Stored data entries:
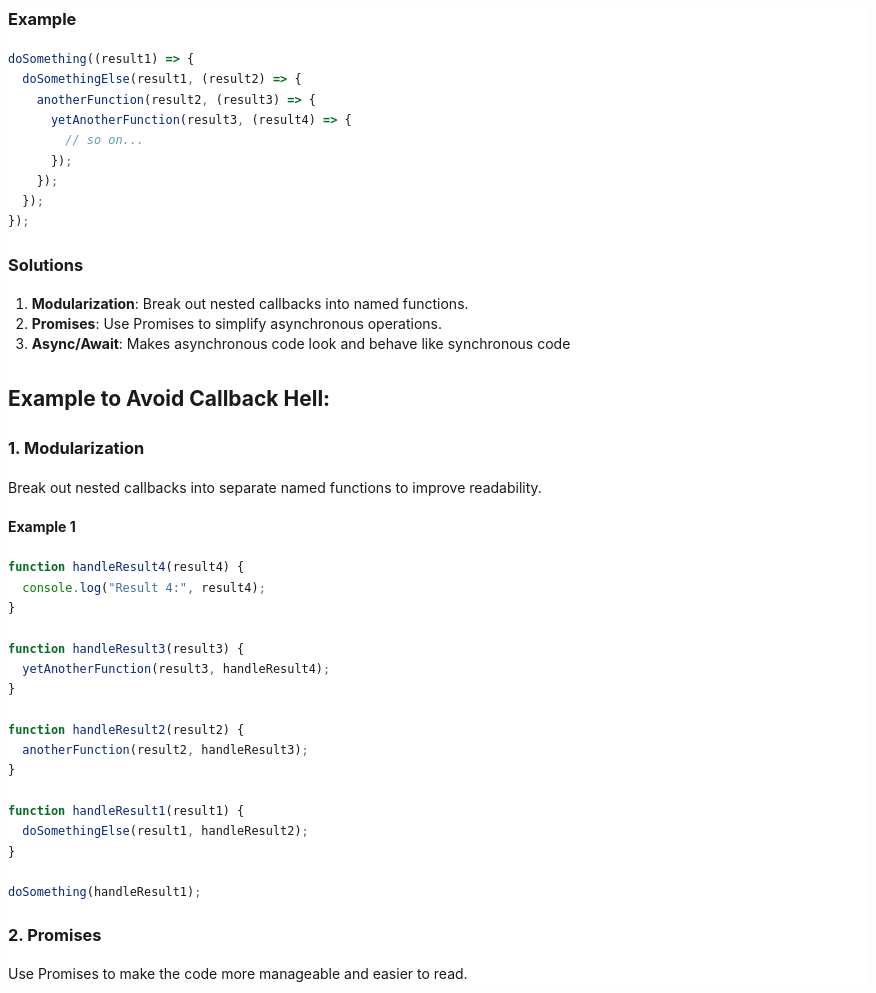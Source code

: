 ### Example

```javascript
doSomething((result1) => {
  doSomethingElse(result1, (result2) => {
    anotherFunction(result2, (result3) => {
      yetAnotherFunction(result3, (result4) => {
        // so on...
      });
    });
  });
});
```

### Solutions

1. **Modularization**: Break out nested callbacks into named functions.
2. **Promises**: Use Promises to simplify asynchronous operations.
3. **Async/Await**: Makes asynchronous code look and behave like synchronous code

## Example to Avoid Callback Hell:

### 1. Modularization

Break out nested callbacks into separate named functions to improve readability.

#### Example 1

```javascript
function handleResult4(result4) {
  console.log("Result 4:", result4);
}

function handleResult3(result3) {
  yetAnotherFunction(result3, handleResult4);
}

function handleResult2(result2) {
  anotherFunction(result2, handleResult3);
}

function handleResult1(result1) {
  doSomethingElse(result1, handleResult2);
}

doSomething(handleResult1);
```

### 2. Promises

Use Promises to make the code more manageable and easier to read.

## Exercise instructions
What lines in the entries above include the string "named"? Return each one.

## Result of the exercise
1. **Modularization**: Break out nested callbacks into named functions.
Break out nested callbacks into separate named functions to improve readability.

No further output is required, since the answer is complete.